De Wadweere dankt haar naam zeer waarschijnlijk aan het feit dat zij was gelegen in de uitengouwe, het gebied dat zich uitstrekt tussen de Gouwe en de dorpsas vanLambertschaag en Abbekerk. De Buitengouwe werd ook wel de Weere genoemd; oorspronkelijk is de Weere dan ook geen dorpsnaam maar een gebiedsnaam[1]. ‘Wad’ verwijst ongetwijfeld naar de natte gesteldheid van het gebied. De Wadweere werd ten westen begrensd door de Molen- of Veersloot en de Braak(-polder); ten noorden door de Veersloot met daarboven de Molenkolk; ten noordoosten door de Oosterkolk (later de Kolk van Dussen[2]) en ten zuiden door de voormalige bannegrens met Hoogwoud. De Wadweere kende een uiterst gevarieerd landschap, er was water en er waren rietlanden, hooilanden en weiland. Gezien een aantal veldnamen moet er in ieder geval in de 16e eeuw ook bos zijn geweest.
Het blôtebienepad
Opbrengsten
De eerste maal dat we de Wadweere als naam tegenkomen is in 1423 bij een geschil tussen Willem Simonsz en de kerkmeesters van Aartswoud[3]. Wellicht betreft het hier een geschil in de opbrengsten uit de verpachting van de landerijen in de Wadweere. In 1537 brachten de landerijen ruim 233 pond op waarvan ruim 9 pond ten goede kwam aan de pastoor en de koster van Aartswoud. Het restant werd verdeeld onder de heer van Hoogwoud en de kerk van Aartswoud. Vervolgens ontvingen de kerkmeesters van Aartswoud een paar laarzen van de heer omdat zij het toezicht hadden op de pachters van de Wadweere[4]. Veel veldnamen die we in de 16e eeuw in de rekeningen van onder andere de Wadweere tegenkomen, zijn eeuwenlang gangbaar gebleven. In het kohier van de verponding van de landerijen onder Aartswoud uit 1783[5], vinden we de oude namen terug. Met behulp van de eerste kadastrale gegevens uit 1832 konden de veldnamen grotendeels worden gereconstrueerd. Dit was voor ondergetekende van groot belang aangezien er blijkens een rekening van 1 juli 1562 een oude weg door de Wadweere liep die kort daarna is verdwenen.

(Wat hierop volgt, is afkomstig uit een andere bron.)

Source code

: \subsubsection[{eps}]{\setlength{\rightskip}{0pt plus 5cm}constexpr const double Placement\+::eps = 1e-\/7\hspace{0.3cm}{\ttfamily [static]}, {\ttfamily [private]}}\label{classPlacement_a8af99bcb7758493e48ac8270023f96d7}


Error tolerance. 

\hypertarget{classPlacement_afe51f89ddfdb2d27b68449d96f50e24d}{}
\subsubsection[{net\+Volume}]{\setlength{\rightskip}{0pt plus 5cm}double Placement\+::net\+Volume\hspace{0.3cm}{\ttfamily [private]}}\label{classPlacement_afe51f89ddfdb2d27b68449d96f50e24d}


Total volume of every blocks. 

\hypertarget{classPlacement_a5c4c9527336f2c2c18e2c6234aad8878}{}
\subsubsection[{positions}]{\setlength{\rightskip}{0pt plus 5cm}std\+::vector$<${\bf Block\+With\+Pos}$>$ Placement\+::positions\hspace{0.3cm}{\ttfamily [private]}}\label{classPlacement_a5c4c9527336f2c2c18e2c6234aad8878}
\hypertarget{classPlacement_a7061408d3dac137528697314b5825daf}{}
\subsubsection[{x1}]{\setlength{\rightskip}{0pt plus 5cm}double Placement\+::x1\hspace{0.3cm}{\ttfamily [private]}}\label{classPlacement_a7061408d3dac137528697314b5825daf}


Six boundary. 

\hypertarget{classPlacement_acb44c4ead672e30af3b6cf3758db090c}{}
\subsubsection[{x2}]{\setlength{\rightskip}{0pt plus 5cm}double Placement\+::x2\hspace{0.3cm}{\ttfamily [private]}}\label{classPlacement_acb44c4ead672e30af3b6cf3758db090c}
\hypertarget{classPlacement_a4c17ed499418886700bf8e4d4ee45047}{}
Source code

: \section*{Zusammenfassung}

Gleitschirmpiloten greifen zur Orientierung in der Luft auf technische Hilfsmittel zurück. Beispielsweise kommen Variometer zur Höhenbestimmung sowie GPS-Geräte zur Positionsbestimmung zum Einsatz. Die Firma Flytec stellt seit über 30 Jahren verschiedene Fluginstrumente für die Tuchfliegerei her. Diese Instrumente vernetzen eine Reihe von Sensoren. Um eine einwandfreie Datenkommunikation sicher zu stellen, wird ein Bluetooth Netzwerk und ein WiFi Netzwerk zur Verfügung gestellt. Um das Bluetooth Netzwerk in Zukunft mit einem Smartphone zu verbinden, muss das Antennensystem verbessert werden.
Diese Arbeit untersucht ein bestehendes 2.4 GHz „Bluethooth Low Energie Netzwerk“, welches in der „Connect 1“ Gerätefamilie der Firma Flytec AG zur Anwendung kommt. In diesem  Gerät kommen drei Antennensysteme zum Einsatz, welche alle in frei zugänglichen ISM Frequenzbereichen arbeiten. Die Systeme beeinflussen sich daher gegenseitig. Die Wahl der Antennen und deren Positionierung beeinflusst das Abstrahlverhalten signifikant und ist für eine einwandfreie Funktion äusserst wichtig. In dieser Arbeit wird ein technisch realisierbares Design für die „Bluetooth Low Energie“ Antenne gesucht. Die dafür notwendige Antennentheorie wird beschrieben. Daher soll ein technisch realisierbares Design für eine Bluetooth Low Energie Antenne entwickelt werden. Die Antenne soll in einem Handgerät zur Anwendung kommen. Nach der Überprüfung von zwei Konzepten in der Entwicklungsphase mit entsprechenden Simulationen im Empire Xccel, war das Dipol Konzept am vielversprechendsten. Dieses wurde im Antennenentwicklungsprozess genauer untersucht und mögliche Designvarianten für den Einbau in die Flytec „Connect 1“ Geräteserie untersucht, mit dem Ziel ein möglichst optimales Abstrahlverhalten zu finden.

Op een detail van een kadastrale minuut (1826) zijn de gevonden percelen gereconstrueerd.
Bonifatiusweg
Deze weg heette de Bonifatiusweg en liep volgens de rekening door een perceel met de naam Ellen Kuil[6]. Hoewel één en ander nog wel wat studie behoeft, lijkt het er sterk op dat de Bonifatiusweg in het verlengde van de Tropweere heeft gelopen. Verder zuidwaarts sluit de Tropweere naadloos aan op de Duikelgouwe, in vroeger tijden de Kleine Gouwe genaamd. Merkwaardig genoeg blijkt de nog bestaande boerderij ‘De Kerkeplaats’ op het perceel ‘Ellen Kuil’ te liggen. Bovendien ligt de Kerkeplaats op dezelfde lijn van de verkaveling als de huidige kerk van Aartswoud, die vanouds aan Bonifatius was gewijd. Tot in de vorige eeuw waren de meeste landerijen in de Wadweere in eigendom van de kerk van Aartswoud. De boerderij De Kerkeplaats is zeer lange tijd eigendom geweest van de kerk te Aartswoud. In de loop der eeuwen zijn de percelen in de Wadweere, door een steeds betere waterbeheersing, hun gevarieerde karakter kwijt geraakt. Bos is gerooid, water en rietlanden werden tot weiland gemaakt en zijn ‘opgeschoven’ tot aan de voormalige zeedijk. Daar krijgen we nog wel een impressie van hoe de Wadweere er ooit heeft uitgezien.
Knipoog
’t Blôte Bienepad is een naam met een ‘knipoog’ en een hoog folkloristisch gehalte waarvan de oorsprong (waarschijnlijk) niet te achterhalen is. De naam verwijst naar de spotnaam ‘Blôte Bieneland’ voor het dorp Aartswoud. Sommigen zien de natte gesteldheid van de landen rond Aartswoud als oorzaak van de spotnaam, anderen denken aan zichtbare damesbenen. De naam zou ontstaan zijn in een tijd waarin de jurk al korter werd, voor de meer behoudende Westfries was dit tamelijk schandalig. Waren de Aartswouder dames gewoonweg modern?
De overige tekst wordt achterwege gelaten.